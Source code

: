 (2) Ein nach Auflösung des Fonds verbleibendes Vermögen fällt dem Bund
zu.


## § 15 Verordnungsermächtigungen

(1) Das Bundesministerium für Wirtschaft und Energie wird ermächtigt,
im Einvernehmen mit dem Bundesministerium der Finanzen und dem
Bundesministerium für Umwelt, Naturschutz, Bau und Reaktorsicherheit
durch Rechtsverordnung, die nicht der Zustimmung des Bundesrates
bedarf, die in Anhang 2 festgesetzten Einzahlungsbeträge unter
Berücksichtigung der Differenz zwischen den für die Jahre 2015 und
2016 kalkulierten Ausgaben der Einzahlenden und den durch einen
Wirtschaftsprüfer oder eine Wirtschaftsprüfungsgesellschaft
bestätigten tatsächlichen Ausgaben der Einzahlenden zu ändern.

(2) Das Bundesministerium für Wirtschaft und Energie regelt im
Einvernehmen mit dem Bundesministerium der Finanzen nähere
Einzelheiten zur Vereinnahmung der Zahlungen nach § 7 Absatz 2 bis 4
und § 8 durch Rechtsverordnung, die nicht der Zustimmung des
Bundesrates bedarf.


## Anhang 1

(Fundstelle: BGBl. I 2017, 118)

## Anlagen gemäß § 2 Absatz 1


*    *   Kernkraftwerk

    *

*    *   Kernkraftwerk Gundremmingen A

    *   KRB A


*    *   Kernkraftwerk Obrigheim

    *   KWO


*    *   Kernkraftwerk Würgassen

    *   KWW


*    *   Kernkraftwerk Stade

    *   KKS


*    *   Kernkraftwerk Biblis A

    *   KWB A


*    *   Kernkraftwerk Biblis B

◆ ◆ ◆ ◆ ◆ ◆ ◆

▶ WORK ORDER
Print all the entries above. Keep each one exact.

▶ SOLUTION BELOW
Source code

: (2) Ein nach Auflösung des Fonds verbleibendes Vermögen fällt dem Bund
zu.


## § 15 Verordnungsermächtigungen

(1) Das Bundesministerium für Wirtschaft und Energie wird ermächtigt,
im Einvernehmen mit dem Bundesministerium der Finanzen und dem
Bundesministerium für Umwelt, Naturschutz, Bau und Reaktorsicherheit
durch Rechtsverordnung, die nicht der Zustimmung des Bundesrates
bedarf, die in Anhang 2 festgesetzten Einzahlungsbeträge unter
Berücksichtigung der Differenz zwischen den für die Jahre 2015 und
2016 kalkulierten Ausgaben der Einzahlenden und den durch einen
Wirtschaftsprüfer oder eine Wirtschaftsprüfungsgesellschaft
bestätigten tatsächlichen Ausgaben der Einzahlenden zu ändern.

(2) Das Bundesministerium für Wirtschaft und Energie regelt im
Einvernehmen mit dem Bundesministerium der Finanzen nähere
Einzelheiten zur Vereinnahmung der Zahlungen nach § 7 Absatz 2 bis 4
und § 8 durch Rechtsverordnung, die nicht der Zustimmung des
Bundesrates bedarf.


## Anhang 1

(Fundstelle: BGBl. I 2017, 118)

## Anlagen gemäß § 2 Absatz 1


*    *   Kernkraftwerk

    *

*    *   Kernkraftwerk Gundremmingen A

    *   KRB A


*    *   Kernkraftwerk Obrigheim

    *   KWO


*    *   Kernkraftwerk Würgassen

    *   KWW


*    *   Kernkraftwerk Stade

    *   KKS


*    *   Kernkraftwerk Biblis A

    *   KWB A


*    *   Kernkraftwerk Biblis B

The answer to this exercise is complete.